Troika Consulting
Get practical and imaginative help from colleagues immediately
Overview
Peer to peer coaching helps with discovering everyday solutions, revealing patterns, and refining prototypes. This is a simple and effective way to extend coaching support for individuals beyond formal reporting relationships.
How to use it
- Refine skills in asking for help.
- Learn to formulate problems and challenges clearly.
- Refine consulting and listening skills.
- Generate wisdom that helps you work across disciplines and functional silos.
- Actively build trust through mutual support.

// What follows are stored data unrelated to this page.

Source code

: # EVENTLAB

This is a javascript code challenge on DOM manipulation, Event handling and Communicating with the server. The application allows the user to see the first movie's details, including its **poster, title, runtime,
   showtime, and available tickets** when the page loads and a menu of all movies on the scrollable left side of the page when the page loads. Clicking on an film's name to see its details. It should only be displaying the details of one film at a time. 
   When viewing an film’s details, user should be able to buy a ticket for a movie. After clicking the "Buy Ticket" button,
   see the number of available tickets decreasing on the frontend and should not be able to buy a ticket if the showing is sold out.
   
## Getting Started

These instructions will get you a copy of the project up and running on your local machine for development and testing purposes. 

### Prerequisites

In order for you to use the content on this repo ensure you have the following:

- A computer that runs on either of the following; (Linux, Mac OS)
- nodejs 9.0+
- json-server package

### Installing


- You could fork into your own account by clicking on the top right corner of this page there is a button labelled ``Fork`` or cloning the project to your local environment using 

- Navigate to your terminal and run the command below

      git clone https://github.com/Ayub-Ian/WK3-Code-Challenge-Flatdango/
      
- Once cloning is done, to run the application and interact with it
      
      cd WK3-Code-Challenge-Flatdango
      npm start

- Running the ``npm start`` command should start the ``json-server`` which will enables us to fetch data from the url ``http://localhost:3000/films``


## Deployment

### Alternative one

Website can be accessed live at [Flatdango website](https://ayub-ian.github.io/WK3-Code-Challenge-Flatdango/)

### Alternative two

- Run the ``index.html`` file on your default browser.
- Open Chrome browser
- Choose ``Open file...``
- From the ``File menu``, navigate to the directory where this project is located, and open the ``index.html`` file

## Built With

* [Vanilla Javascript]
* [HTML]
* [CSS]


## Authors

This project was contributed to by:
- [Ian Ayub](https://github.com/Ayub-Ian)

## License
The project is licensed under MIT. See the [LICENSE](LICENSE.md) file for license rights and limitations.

- Create conditions for unimagined solutions to emerge.
- Begin and end staff meetings.
- Give participants time to formulate and sift next steps after a presentation.
- At conferences and large group meetings.
How to apply it
Start:
Participants are asked, “What is your challenge? What kind of help do you need?
Setting:
Groups of three, seated, knee-to-knee is preferred.People with diverse backgrounds and perspectives are most helpful. Everyone has an equal opportunity to contribute.
Materials:
- Meld with 15% Solutions: each client shares their 15% Solutions, asking for coaching.

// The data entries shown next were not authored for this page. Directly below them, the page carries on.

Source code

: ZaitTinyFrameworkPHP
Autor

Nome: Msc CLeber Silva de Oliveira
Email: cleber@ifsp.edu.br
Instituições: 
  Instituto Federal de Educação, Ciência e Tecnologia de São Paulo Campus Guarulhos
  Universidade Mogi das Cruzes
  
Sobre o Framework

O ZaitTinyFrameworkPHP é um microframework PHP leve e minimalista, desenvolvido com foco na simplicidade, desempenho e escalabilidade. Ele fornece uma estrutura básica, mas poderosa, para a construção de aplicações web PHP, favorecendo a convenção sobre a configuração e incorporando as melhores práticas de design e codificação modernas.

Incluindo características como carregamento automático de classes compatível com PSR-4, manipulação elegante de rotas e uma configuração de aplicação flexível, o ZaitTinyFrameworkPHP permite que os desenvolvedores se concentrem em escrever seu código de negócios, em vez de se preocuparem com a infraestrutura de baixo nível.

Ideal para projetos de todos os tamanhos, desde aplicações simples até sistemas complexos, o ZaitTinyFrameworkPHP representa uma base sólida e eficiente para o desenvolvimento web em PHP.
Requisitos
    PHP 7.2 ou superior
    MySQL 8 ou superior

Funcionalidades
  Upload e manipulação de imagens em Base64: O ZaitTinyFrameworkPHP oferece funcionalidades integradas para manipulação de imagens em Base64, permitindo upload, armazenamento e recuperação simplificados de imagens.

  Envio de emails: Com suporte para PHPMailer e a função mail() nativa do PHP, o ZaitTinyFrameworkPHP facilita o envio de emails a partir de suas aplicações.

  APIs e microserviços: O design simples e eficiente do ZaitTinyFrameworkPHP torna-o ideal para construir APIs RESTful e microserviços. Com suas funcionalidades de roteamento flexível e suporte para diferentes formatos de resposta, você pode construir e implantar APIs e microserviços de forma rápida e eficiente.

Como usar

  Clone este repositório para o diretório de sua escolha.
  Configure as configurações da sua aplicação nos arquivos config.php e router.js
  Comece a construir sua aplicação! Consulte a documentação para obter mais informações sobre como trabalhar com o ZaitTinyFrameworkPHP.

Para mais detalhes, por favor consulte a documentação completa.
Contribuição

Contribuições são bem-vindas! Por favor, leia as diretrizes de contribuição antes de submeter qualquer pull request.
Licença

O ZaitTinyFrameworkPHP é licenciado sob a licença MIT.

- Invite the client to face away from their consultants once the question has been shared and clarified (this deepens curiosity, listening, empathy and risk-taking for all).

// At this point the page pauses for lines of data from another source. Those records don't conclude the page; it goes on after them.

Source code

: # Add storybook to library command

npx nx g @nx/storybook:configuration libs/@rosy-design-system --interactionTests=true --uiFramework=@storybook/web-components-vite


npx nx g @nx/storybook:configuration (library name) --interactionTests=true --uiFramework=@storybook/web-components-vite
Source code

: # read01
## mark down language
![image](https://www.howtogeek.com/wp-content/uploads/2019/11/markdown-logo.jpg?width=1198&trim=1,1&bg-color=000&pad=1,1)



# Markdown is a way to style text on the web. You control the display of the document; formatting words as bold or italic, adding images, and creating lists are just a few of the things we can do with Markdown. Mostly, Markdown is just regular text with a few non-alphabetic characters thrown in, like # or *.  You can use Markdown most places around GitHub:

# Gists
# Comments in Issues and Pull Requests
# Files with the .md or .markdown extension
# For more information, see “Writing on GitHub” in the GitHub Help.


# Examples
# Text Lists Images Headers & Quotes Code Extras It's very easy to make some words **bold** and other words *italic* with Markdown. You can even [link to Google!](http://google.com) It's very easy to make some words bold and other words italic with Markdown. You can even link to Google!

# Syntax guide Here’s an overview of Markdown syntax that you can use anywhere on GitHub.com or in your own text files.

- Generate only questions to clarify the challenge: no advice giving (aka Q-Storming).
- Link to Helping Heuristics, Heard Seen Respected (HSR), Five Whys.
Time/Steps:
- 1 minute: Participants reflect on a consulting question they plan to ask (when they are the client).
- 1-2 minutes: One participant (the ‘client’) shares their question with the others, who are ‘consultants’.
- 1-2 minutes: Consultants ask the client clarifying questions.
- 4-5 minutes: Together, the consultants generate ideas, suggestions, coaching advice.
- 1-2 minutes: The client shares what was most valuable about the experience.
- Switch to next person and repeat.
Tips
- Invite mixing of roles within each Troika.
- Try to notice the pattern of support offered. The autopilot is to lovingly provoke by telling the client “what you see that they do not see”.
- If the first round is weak, try again.
- Questions that spark self-understanding or self-correction may be more powerful than advice about what to do.
- Try to stay focused on self-reflection by asking, “What is happening here? How are you experiencing what is happening?”